Karoline Leavitt a eu une fille en mai dernier et c’est pour s’occuper de ses enfants (elle a aussi un garçon de 2 ans) qu’elle quitte son poste, a affirmé Trump sur son réseau Truth Social, mercredi 12 août, ajoutant qu’elle resterait “l’une de [s]es principales conseillères extérieures”.
Stagiaire, puis membre de l’équipe de communication de la Maison-Blanche sous la première présidence du républicain, elle “s’est vite taillé une réputation sulfureuse” après son retour au pouvoir, notamment pour ses prises de bec avec des journalistes. Comme le rappelle aussi le Washington Post , “elle a invité des influenceurs et des podcasteurs à se joindre aux journalistes traditionnels accrédités à la Maison-Blanche et commençait chaque point de presse par une question du représentant des ‘nouveaux médias’, place qui revenait souvent à des influenceurs d’extrême droite soutenant ouvertement le président” .

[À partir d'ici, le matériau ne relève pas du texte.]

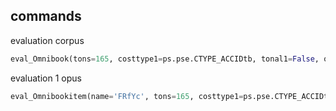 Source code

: 

## commands 



evaluation corpus

```python
eval_Omnibook(tons=165, costtype1=ps.pse.CTYPE_ACCIDtb, tonal1=False, octave1=False, det1=False, global1=100, grid=ps.pse.Grid_Exhaustive, costtype2=ps.pse.CTYPE_ADplus, tonal2=True, octave2=True, det2=False, dflag=True, mflag=True, csflag=2)
```



evaluation 1 opus

```python
eval_Omnibookitem(name='FRfYc', tons=165, costtype1=ps.pse.CTYPE_ACCIDtb, tonal1=False, octave1=False, det1=False, global1=100, grid=ps.pse.Grid_Exhaustive, costtype2=ps.pse.CTYPE_ADplus, tonal2=True, octave2=True, det2=False, dflag=True, mflag=True, csflag=2)
```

Avec ce style pugnace, elle aura tenu ce poste très exposé “plus longtemps que tous ses prédécesseurs, à une exception près”, relève le Financial Times , à savoir Sarah Huckabee Sanders, porte-parole de 2017 à 2019, qui toutefois “fuyait les médias, tenant bien moins de points de presse” .
“La première membre de la génération Z à occuper cette fonction aura été pour son patron septuagénaire un porte-voix bien plus efficace que les précédents, rembarrant les journalistes à certaines questions, mettant en cause leurs motivations et s’attirant les éloges du président pour ses ‘lèvres mitrailleuses’ ”, cite le journal en reprenant une formulation quelque peu gênante de Trump. Avec ce départ, en somme, le président “perd sa porte-parole préférée”. Lui et ses conseillers auront désormais “la tâche ardue de trouver” un ou une successeur.